Una nuova vita per la Pala del Noviziato, capolavoro di Filippo Lippi (Firenze, 1406 ca. – 1469). Fresco di restauri,  il dipinto che l’artista eseguì nel 1445 per l’omonima cappella in Santa Croce a Firenze, si potrà ammirare alla Galleria degli Uffizi fino al prossimo 30 maggio. Grazie ad un prestito del Louvre, con l’occasione l’opera è stata riunita alla Predella dipinta dal giovane aiutante di Lippi, Francesco di Stefano detto Il Pesellino e per la prima volta è dunque esposta nella sua composizione originaria. A rendere possibile l’allestimento e i restauri è stata l’associazione Amici degli Uffizi che nell’ultimo anno hanno finanziato l’accurato “lifting” dei dipinti, assieme al restauro della cosiddetta Pala di Annalena e di altre due tavole dell’artista: La Madonna annunciata e Sant’Antonio abate e L’angelo dell’Annunciazione e San Giovanni Battista. “Lo straordinario recupero della Pala del Noviziato reso possibile dagli Amici degli Uffizi –  ha commentato la soprintendente al Polo museale fiorentino Cristina Acidini – esalta il dipinto, dove si uniscono la magnificenza dei Medici e la splendida maturità artistica di un protagonista assoluto del Rinascimento quale fu Filippo Lippi».

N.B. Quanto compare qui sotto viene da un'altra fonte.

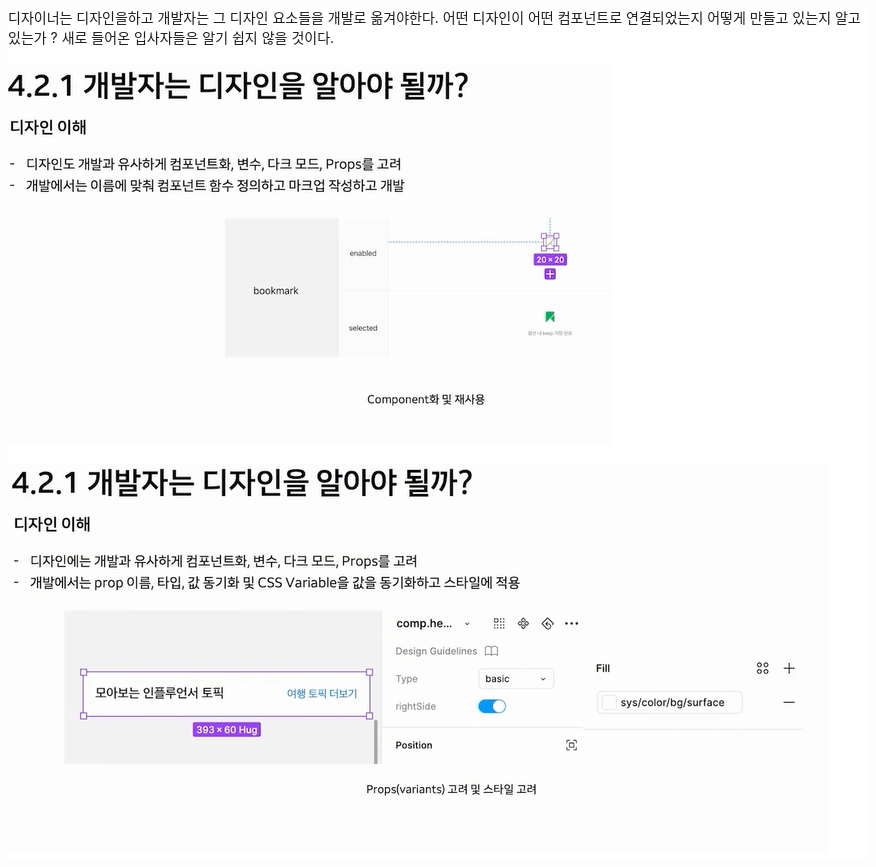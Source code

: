 디자이너는 디자인을하고 개발자는 그 디자인 요소들을 개발로 옮겨야한다. 어떤 디자인이 어떤 컴포넌트로 연결되었는지 어떻게 만들고 있는지 알고있는가 ?
새로 들어온 입사자들은 알기 쉽지 않을 것이다.

![alt text](image-25.png)

![alt text](image-26.png)
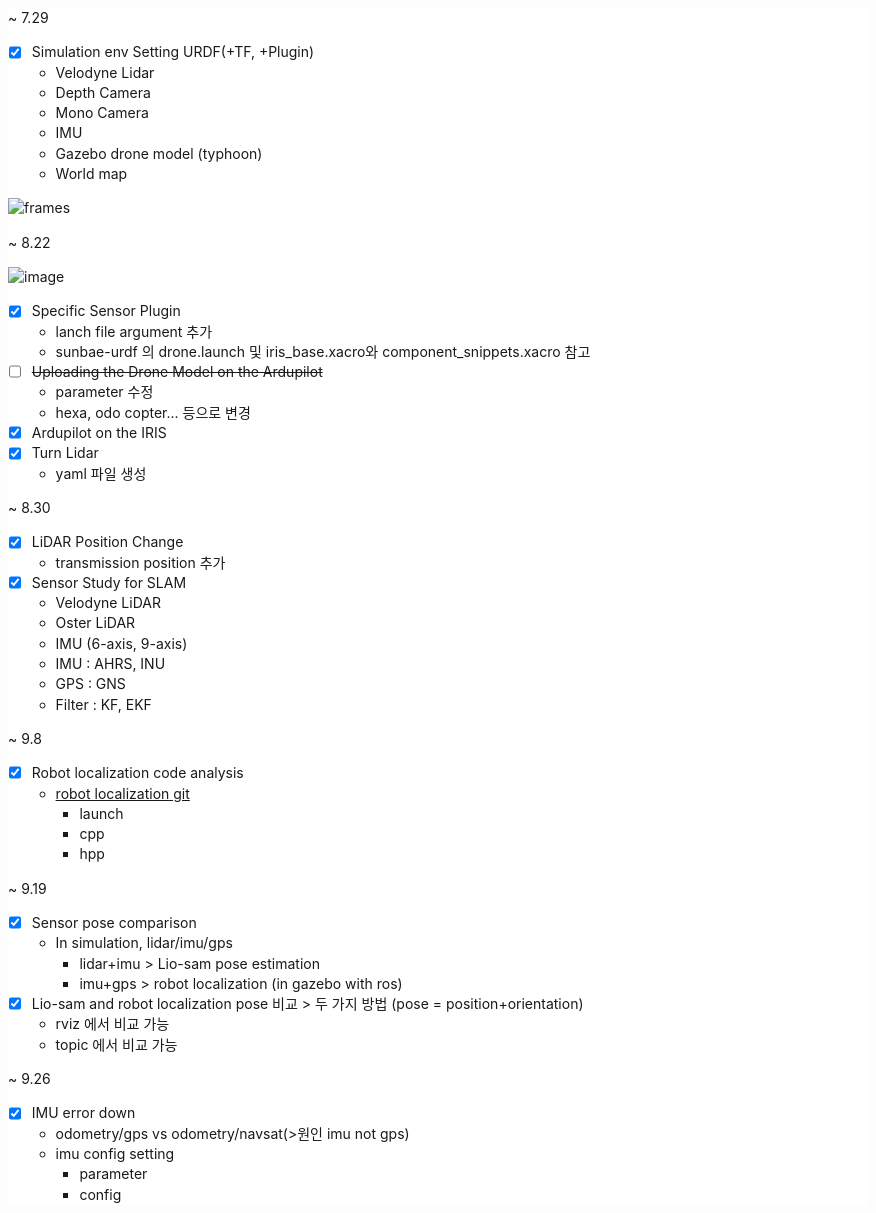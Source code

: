 ~ 7.29
- [X] Simulation env Setting URDF(+TF, +Plugin)
    - Velodyne Lidar 
    - Depth Camera
    - Mono Camera
    - IMU
    - Gazebo drone model (typhoon)
    - World map   
    
![frames](https://user-images.githubusercontent.com/108650199/182068401-c548b6b0-7e18-48de-bb0c-089ec3833cb2.png)

~ 8.22

![image](https://user-images.githubusercontent.com/108650199/185823484-dd54d991-06ad-4265-a0e4-db0abba4bfef.png)

- [X] Specific Sensor Plugin
    - lanch file argument 추가
    - sunbae-urdf 의 drone.launch 및 iris_base.xacro와 component_snippets.xacro 참고
- [ ] ~~Uploading the Drone Model on the Ardupilot~~
    - parameter 수정
    - hexa, odo copter... 등으로 변경
- [X] Ardupilot on the IRIS
- [X] Turn Lidar
    - yaml 파일 생성
    
~ 8.30
- [X] LiDAR Position Change
    - transmission position 추가
- [X] Sensor Study for SLAM
    - Velodyne LiDAR
    - Oster LiDAR
    - IMU (6-axis, 9-axis)
    - IMU : AHRS, INU
    - GPS : GNS
    - Filter : KF, EKF

~ 9.8
- [X] Robot localization code analysis
    - [robot localization git](https://github.com/cra-ros-pkg/robot_localization)
        - launch
        - cpp
        - hpp

~ 9.19
- [X] Sensor pose comparison
    - In simulation, lidar/imu/gps
        - lidar+imu > Lio-sam pose estimation
        - imu+gps > robot localization (in gazebo with ros)
- [X] Lio-sam and robot localization pose 비교 > 두 가지 방법 (pose = position+orientation)
    - rviz 에서 비교 가능
    - topic 에서 비교 가능 

~ 9.26
- [X] IMU error down
    - odometry/gps vs odometry/navsat(>원인 imu not gps)
    - imu config setting
        - parameter
        - config
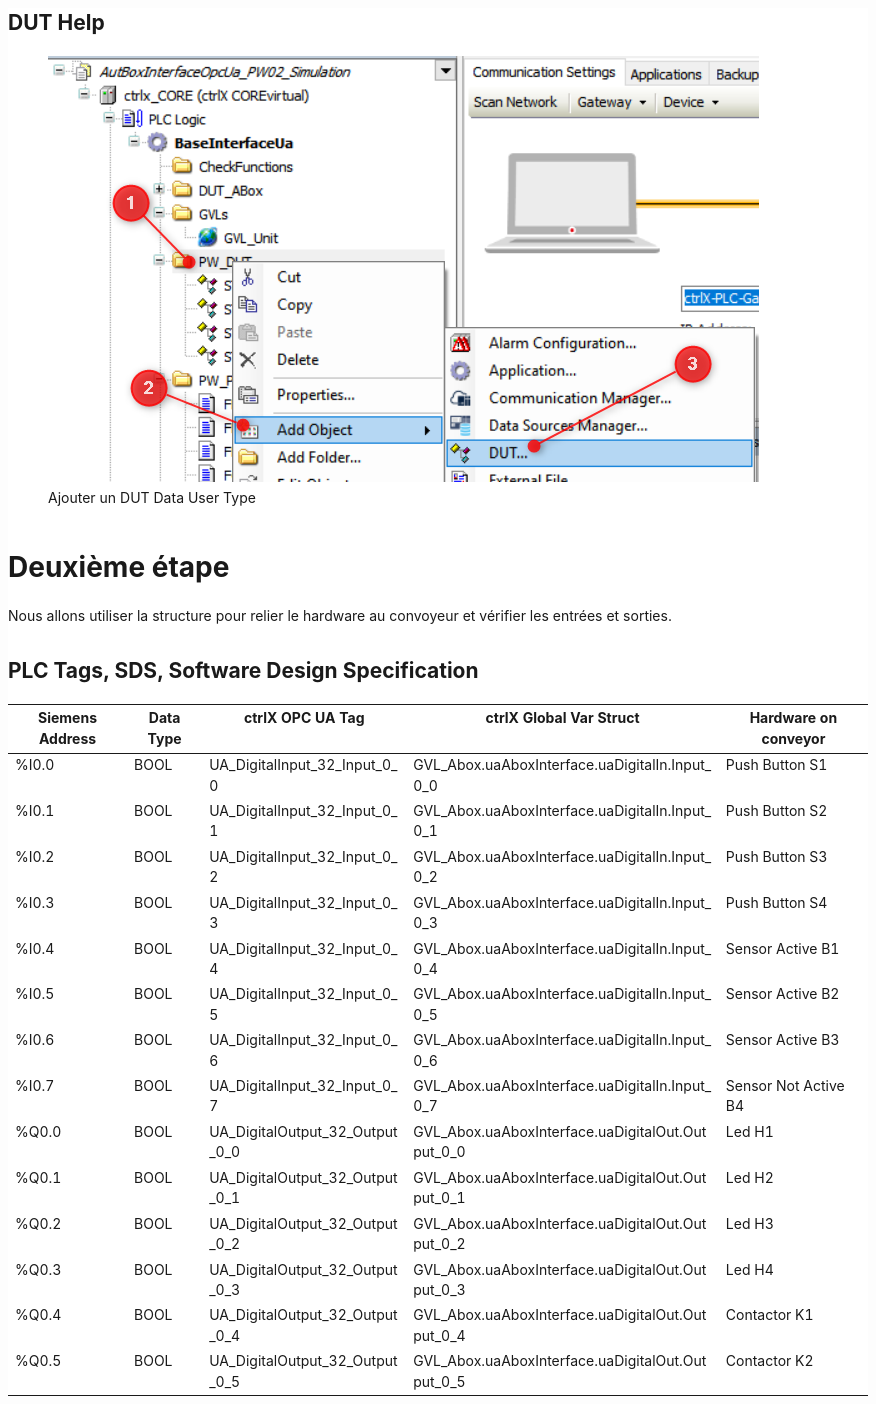 ## DUT Help
<figure>
    <img src="./img/Add_a_DUT_Data_User_Type.png"
         alt="Lost image Add_a_DUT_Data_User_Type">
    <figcaption>Ajouter un DUT Data User Type</figcaption>
</figure>

# Deuxième étape
Nous allons utiliser la structure pour relier le hardware au convoyeur et vérifier les entrées et sorties.

## PLC Tags, SDS, Software Design Specification
|Siemens Address|Data Type|ctrlX OPC UA Tag              |ctrlX Global Var Struct                         |Hardware on conveyor|
|---------------|---------|------------------------------|------------------------------------------------|--------------------|
|%I0.0          |BOOL     |UA_DigitalInput_32_Input_0_0  |GVL_Abox.uaAboxInterface.uaDigitalIn.Input_0_0  |Push Button S1      | 
|%I0.1          |BOOL     |UA_DigitalInput_32_Input_0_1  |GVL_Abox.uaAboxInterface.uaDigitalIn.Input_0_1  |Push Button S2      | 
|%I0.2          |BOOL     |UA_DigitalInput_32_Input_0_2  |GVL_Abox.uaAboxInterface.uaDigitalIn.Input_0_2  |Push Button S3      | 
|%I0.3          |BOOL     |UA_DigitalInput_32_Input_0_3  |GVL_Abox.uaAboxInterface.uaDigitalIn.Input_0_3  |Push Button S4      | 
|%I0.4          |BOOL     |UA_DigitalInput_32_Input_0_4  |GVL_Abox.uaAboxInterface.uaDigitalIn.Input_0_4  |Sensor Active B1    | 
|%I0.5          |BOOL     |UA_DigitalInput_32_Input_0_5  |GVL_Abox.uaAboxInterface.uaDigitalIn.Input_0_5  |Sensor Active B2    | 
|%I0.6          |BOOL     |UA_DigitalInput_32_Input_0_6  |GVL_Abox.uaAboxInterface.uaDigitalIn.Input_0_6  |Sensor Active B3    | 
|%I0.7          |BOOL     |UA_DigitalInput_32_Input_0_7  |GVL_Abox.uaAboxInterface.uaDigitalIn.Input_0_7  |Sensor Not Active B4| 
|%Q0.0          |BOOL     |UA_DigitalOutput_32_Output_0_0|GVL_Abox.uaAboxInterface.uaDigitalOut.Output_0_0|Led H1              | 
|%Q0.1          |BOOL     |UA_DigitalOutput_32_Output_0_1|GVL_Abox.uaAboxInterface.uaDigitalOut.Output_0_1|Led H2              |
|%Q0.2          |BOOL     |UA_DigitalOutput_32_Output_0_2|GVL_Abox.uaAboxInterface.uaDigitalOut.Output_0_2|Led H3              |
|%Q0.3          |BOOL     |UA_DigitalOutput_32_Output_0_3|GVL_Abox.uaAboxInterface.uaDigitalOut.Output_0_3|Led H4              |
|%Q0.4          |BOOL     |UA_DigitalOutput_32_Output_0_4|GVL_Abox.uaAboxInterface.uaDigitalOut.Output_0_4|Contactor K1        |
|%Q0.5          |BOOL     |UA_DigitalOutput_32_Output_0_5|GVL_Abox.uaAboxInterface.uaDigitalOut.Output_0_5|Contactor K2        |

La Pala del Noviziato opera era coperta da una coltre oleosa che ne offuscava completamente le tonalità cromatiche. Il restauro ha permesso di riportare alla luce le straordinarie colorazioni originali, nonché i pregi e il rigore delle architetture che inquadrano la scena. “Dal dipinto restaurato – sottolinea Angelo Tartuferi, vicedirettore e direttore del dipartimento dell’Arte dal Medioevo al Quattrocento della Galleria – è ora possibile distinguere i vari livelli compositivi, i pentimenti e le successive elaborazioni dell’artista, come ad esempio i gradini di marmo sopra i quali siede la Vergine col Bambino, inizialmente arrotondati e, nella versione definitiva, resi squadrati”.

La predella del Pesellino ricomposto

La predella del Pesellino

La Pala del Noviziato era originariamente accompagnata dalla predella dipinta dal giovane Pesellino (Firenze, 1422 ca. – 1457 ca.) sotto la guida di Filippo Lippi. La predella si compone di cinque scomparti raffiguranti San Francesco che riceve le stimmate; Il miracolo dei Santi Cosma e Damiano [originali provenienti dal Museo del Louvre di Parigi]; La Natività; Il Martirio dei Santi Cosma e Damiano e Il Miracolo di Sant’Antonio. I tre scomparti originali già presenti agli Uffizi sono stati oggetto di un’opera di restauro che ha permesso di valorizzare il linguaggio pittorico intriso dei riflessi stilistici del primo Quattrocento.

Filippo Lippi, l'adorazione del Bambino prima e dopo i restauri

Ugualmente significativi per i risultati ottenuti in termini di nuova leggibilità si rivelano i restauri della cosiddetta Pala di Annalena, dipinta da fra’ Filippo Lippi attorno al 1450 per il convento fiorentino di San Vincenzo Ferrer. L’iconografia principale è quella della Natività con San Giuseppe, il Bambino Gesù e Maria visibili in primo piano. a prospettiva profonda miscela gli elementi naturali e le architetture della stalla. Completano i lavori di restauro due opere di Filippo Lippi databili attorno al 1455-60. Si tratta di due dipinti di inusitata tipologia con le figure dell’Annunciazione e di due santi, Sant’Antonio Abate e San Giovanni Battista.